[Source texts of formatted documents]
************

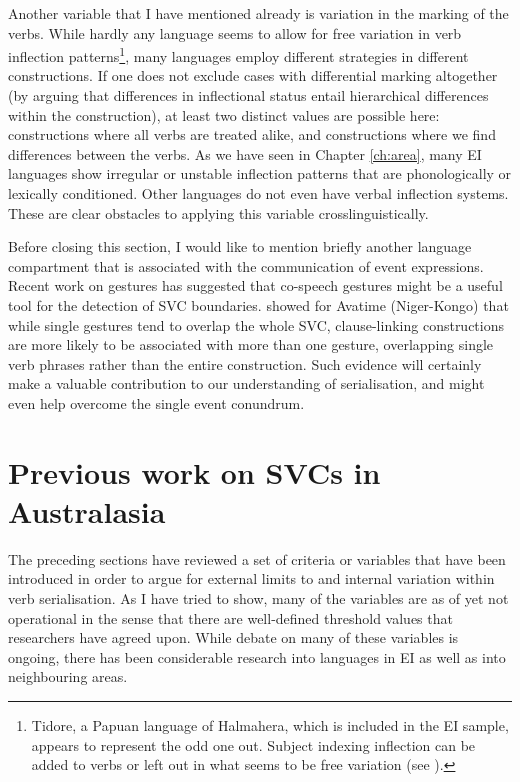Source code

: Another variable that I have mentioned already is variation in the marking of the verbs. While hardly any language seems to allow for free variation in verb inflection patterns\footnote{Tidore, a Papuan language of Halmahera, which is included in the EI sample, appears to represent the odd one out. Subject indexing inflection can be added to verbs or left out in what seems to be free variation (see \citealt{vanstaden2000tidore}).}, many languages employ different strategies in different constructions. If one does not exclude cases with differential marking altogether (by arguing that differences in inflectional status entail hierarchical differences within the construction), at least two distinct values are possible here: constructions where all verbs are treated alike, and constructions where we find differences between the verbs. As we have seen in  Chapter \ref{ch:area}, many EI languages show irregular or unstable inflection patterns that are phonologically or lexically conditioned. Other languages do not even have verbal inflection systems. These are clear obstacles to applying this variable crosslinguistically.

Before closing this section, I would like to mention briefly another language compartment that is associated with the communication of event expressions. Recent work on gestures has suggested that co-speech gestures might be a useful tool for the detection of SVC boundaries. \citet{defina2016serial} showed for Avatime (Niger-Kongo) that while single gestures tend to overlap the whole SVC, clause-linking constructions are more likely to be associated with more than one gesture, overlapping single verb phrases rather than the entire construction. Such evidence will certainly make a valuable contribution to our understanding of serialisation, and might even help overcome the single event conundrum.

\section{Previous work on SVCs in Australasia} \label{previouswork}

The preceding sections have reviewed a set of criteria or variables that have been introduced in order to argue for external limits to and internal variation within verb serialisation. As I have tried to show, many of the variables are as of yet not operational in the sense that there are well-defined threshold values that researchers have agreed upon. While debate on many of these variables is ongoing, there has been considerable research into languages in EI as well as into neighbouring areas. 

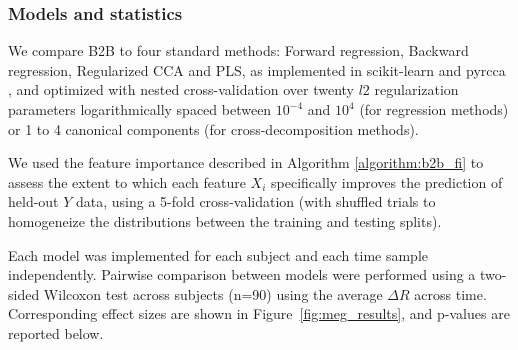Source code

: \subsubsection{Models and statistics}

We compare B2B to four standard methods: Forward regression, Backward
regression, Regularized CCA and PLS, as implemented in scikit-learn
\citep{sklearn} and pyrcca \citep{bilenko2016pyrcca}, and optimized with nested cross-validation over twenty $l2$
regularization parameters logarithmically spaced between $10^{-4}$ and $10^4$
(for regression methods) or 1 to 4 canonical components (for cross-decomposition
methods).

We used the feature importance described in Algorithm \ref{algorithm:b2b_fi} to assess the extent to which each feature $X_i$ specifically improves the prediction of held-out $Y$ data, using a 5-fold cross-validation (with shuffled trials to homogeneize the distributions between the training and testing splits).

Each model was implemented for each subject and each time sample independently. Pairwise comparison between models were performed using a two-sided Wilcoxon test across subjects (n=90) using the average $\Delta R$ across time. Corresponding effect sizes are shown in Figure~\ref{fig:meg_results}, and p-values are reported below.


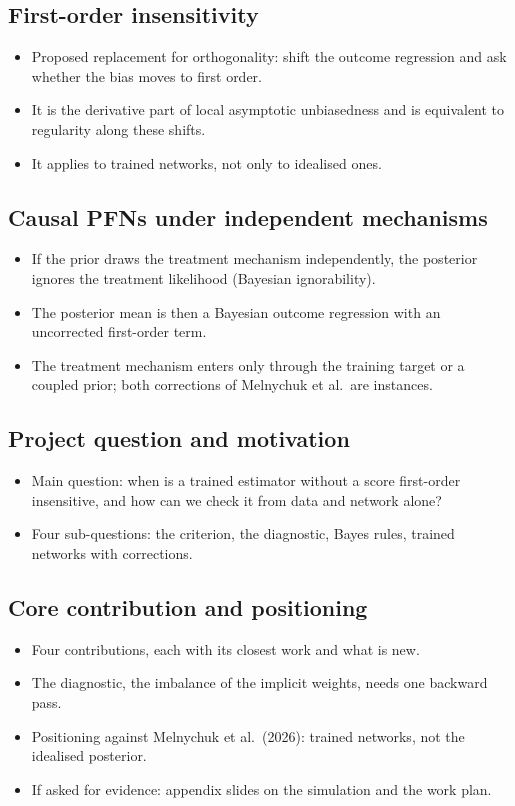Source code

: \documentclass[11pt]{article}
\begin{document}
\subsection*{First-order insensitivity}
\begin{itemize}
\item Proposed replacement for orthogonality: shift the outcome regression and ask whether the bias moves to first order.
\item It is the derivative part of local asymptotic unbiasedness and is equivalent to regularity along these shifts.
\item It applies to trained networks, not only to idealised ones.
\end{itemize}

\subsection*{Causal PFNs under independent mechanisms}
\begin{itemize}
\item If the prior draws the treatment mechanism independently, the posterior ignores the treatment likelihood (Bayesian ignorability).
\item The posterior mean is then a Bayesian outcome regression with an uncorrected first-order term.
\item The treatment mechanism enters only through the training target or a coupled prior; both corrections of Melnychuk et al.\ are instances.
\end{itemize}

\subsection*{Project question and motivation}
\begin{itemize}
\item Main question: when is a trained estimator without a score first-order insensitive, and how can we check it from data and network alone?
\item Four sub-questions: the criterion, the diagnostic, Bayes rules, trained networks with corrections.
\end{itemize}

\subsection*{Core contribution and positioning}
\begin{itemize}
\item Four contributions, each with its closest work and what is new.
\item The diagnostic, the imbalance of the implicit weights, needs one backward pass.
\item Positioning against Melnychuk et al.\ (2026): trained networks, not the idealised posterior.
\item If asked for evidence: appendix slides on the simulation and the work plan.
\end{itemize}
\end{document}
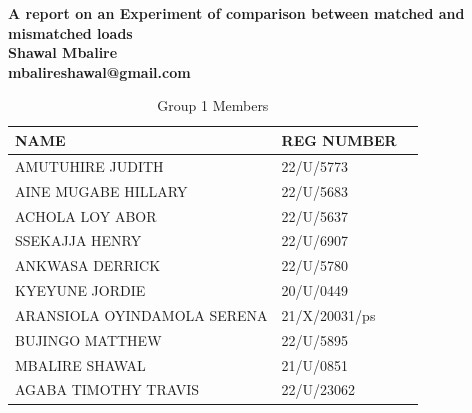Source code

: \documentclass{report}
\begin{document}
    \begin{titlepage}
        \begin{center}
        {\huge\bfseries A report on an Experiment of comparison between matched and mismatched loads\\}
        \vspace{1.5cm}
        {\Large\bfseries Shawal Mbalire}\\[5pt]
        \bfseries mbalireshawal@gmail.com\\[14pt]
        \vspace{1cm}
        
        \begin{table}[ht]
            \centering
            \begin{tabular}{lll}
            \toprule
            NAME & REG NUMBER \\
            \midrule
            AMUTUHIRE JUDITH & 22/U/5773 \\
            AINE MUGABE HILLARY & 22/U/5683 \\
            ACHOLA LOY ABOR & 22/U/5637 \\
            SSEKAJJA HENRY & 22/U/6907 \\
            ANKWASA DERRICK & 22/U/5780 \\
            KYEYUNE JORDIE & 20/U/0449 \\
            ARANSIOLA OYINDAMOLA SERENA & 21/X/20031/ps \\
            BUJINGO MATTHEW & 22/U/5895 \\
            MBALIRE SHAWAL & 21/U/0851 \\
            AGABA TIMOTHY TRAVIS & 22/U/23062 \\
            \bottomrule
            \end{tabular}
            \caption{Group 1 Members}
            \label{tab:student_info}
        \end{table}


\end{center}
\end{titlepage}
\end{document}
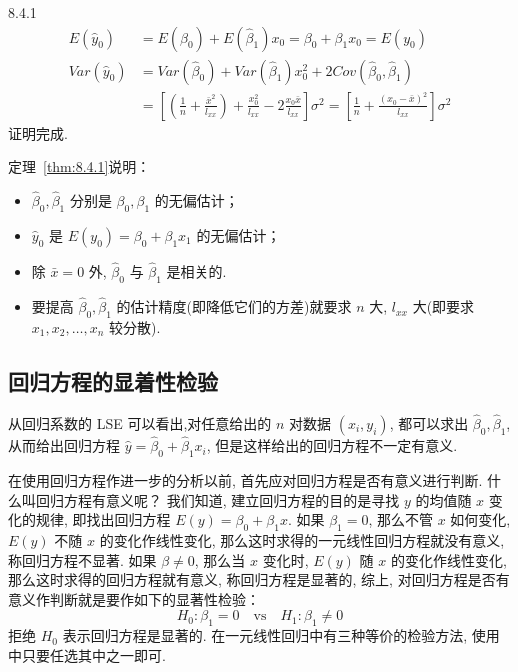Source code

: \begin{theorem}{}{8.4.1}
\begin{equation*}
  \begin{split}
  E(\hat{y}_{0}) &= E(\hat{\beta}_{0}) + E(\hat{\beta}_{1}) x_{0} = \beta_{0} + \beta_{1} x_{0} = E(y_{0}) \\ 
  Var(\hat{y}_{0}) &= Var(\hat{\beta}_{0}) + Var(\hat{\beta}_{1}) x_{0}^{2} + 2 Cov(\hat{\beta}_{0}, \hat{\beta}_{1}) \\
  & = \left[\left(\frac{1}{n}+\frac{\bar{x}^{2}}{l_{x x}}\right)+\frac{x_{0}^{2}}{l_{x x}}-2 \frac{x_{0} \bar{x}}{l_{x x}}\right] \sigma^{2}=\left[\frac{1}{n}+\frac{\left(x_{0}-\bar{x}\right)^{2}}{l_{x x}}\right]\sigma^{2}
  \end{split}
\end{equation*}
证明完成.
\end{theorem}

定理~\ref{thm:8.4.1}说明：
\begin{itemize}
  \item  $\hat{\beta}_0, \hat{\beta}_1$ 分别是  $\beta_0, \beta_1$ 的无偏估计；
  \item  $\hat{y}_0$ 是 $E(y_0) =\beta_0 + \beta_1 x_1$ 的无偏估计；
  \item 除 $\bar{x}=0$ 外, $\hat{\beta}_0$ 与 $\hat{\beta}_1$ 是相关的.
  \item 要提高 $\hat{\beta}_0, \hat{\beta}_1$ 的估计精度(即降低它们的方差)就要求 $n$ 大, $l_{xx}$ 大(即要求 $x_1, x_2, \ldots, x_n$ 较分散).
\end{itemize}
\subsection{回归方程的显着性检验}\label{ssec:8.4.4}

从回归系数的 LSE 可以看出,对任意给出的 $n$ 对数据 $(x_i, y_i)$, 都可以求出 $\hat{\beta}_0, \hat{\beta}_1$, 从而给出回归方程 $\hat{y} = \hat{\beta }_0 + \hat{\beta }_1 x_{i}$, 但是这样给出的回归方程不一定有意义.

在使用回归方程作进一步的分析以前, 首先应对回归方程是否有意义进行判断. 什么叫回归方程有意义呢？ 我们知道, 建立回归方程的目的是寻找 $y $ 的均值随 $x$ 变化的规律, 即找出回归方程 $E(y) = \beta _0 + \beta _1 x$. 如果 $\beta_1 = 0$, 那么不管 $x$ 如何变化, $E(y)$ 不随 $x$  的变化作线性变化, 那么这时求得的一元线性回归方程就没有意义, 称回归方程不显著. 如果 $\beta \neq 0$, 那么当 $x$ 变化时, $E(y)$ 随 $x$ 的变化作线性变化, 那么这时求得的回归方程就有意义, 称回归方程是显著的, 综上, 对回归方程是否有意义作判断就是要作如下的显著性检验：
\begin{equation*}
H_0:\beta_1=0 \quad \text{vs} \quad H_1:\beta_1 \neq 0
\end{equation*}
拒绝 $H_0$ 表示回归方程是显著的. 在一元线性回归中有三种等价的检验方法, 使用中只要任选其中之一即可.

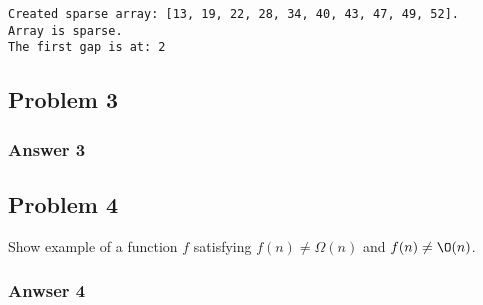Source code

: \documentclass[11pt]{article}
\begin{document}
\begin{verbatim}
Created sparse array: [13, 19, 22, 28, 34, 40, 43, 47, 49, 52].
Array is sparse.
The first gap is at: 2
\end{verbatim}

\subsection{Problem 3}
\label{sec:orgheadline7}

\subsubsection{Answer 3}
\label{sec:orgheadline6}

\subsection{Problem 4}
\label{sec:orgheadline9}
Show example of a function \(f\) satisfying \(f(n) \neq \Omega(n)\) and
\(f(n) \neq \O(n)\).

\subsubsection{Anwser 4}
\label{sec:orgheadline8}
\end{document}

************

**Task goal**
Transcribe the entries from their first line to the line that holds "this variable crosslinguistically.", both included, and skip every picture.

**Worked solution**
Source code

: Another variable that I have mentioned already is variation in the marking of the verbs. While hardly any language seems to allow for free variation in verb inflection patterns\footnote{Tidore, a Papuan language of Halmahera, which is included in the EI sample, appears to represent the odd one out. Subject indexing inflection can be added to verbs or left out in what seems to be free variation (see \citealt{vanstaden2000tidore}).}, many languages employ different strategies in different constructions. If one does not exclude cases with differential marking altogether (by arguing that differences in inflectional status entail hierarchical differences within the construction), at least two distinct values are possible here: constructions where all verbs are treated alike, and constructions where we find differences between the verbs. As we have seen in  Chapter \ref{ch:area}, many EI languages show irregular or unstable inflection patterns that are phonologically or lexically conditioned. Other languages do not even have verbal inflection systems. These are clear obstacles to applying this variable crosslinguistically.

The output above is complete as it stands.